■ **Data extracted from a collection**
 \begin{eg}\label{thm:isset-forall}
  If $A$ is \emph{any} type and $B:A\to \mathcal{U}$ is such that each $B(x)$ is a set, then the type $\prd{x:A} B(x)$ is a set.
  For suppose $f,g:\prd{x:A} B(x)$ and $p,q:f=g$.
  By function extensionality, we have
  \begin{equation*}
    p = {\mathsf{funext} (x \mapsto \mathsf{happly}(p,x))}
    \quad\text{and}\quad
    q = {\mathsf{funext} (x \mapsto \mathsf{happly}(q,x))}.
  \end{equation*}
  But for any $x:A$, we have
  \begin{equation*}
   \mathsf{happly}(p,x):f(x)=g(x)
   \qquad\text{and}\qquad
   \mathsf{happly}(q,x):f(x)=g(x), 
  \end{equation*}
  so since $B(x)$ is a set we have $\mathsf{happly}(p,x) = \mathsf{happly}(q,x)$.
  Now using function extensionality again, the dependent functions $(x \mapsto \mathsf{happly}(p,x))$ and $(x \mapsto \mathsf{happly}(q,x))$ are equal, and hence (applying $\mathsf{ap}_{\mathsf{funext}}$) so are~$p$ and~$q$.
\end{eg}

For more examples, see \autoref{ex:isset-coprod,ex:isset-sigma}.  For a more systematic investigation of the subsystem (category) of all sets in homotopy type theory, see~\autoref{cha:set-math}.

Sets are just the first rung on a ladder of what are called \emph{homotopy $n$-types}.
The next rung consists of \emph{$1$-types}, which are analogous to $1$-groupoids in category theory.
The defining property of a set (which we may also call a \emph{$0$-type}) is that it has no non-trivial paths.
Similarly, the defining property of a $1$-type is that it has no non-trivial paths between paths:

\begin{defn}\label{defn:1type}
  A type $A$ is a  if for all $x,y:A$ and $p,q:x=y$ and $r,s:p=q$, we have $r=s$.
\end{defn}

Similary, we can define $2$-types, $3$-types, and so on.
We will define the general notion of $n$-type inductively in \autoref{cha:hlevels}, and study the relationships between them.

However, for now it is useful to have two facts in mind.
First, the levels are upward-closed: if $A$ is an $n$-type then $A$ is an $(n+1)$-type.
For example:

■ **Exercise goal**
Write all the entries again precisely as they were given.

■ **Response**
 \begin{eg}\label{thm:isset-forall}
  If $A$ is \emph{any} type and $B:A\to \mathcal{U}$ is such that each $B(x)$ is a set, then the type $\prd{x:A} B(x)$ is a set.
  For suppose $f,g:\prd{x:A} B(x)$ and $p,q:f=g$.
  By function extensionality, we have
  \begin{equation*}
    p = {\mathsf{funext} (x \mapsto \mathsf{happly}(p,x))}
    \quad\text{and}\quad
    q = {\mathsf{funext} (x \mapsto \mathsf{happly}(q,x))}.
  \end{equation*}
  But for any $x:A$, we have
  \begin{equation*}
   \mathsf{happly}(p,x):f(x)=g(x)
   \qquad\text{and}\qquad
   \mathsf{happly}(q,x):f(x)=g(x), 
  \end{equation*}
  so since $B(x)$ is a set we have $\mathsf{happly}(p,x) = \mathsf{happly}(q,x)$.
  Now using function extensionality again, the dependent functions $(x \mapsto \mathsf{happly}(p,x))$ and $(x \mapsto \mathsf{happly}(q,x))$ are equal, and hence (applying $\mathsf{ap}_{\mathsf{funext}}$) so are~$p$ and~$q$.
\end{eg}

For more examples, see \autoref{ex:isset-coprod,ex:isset-sigma}.  For a more systematic investigation of the subsystem (category) of all sets in homotopy type theory, see~\autoref{cha:set-math}.

Sets are just the first rung on a ladder of what are called \emph{homotopy $n$-types}.
The next rung consists of \emph{$1$-types}, which are analogous to $1$-groupoids in category theory.
The defining property of a set (which we may also call a \emph{$0$-type}) is that it has no non-trivial paths.
Similarly, the defining property of a $1$-type is that it has no non-trivial paths between paths:

\begin{defn}\label{defn:1type}
  A type $A$ is a  if for all $x,y:A$ and $p,q:x=y$ and $r,s:p=q$, we have $r=s$.
\end{defn}

Similary, we can define $2$-types, $3$-types, and so on.
We will define the general notion of $n$-type inductively in \autoref{cha:hlevels}, and study the relationships between them.

However, for now it is useful to have two facts in mind.
First, the levels are upward-closed: if $A$ is an $n$-type then $A$ is an $(n+1)$-type.
For example:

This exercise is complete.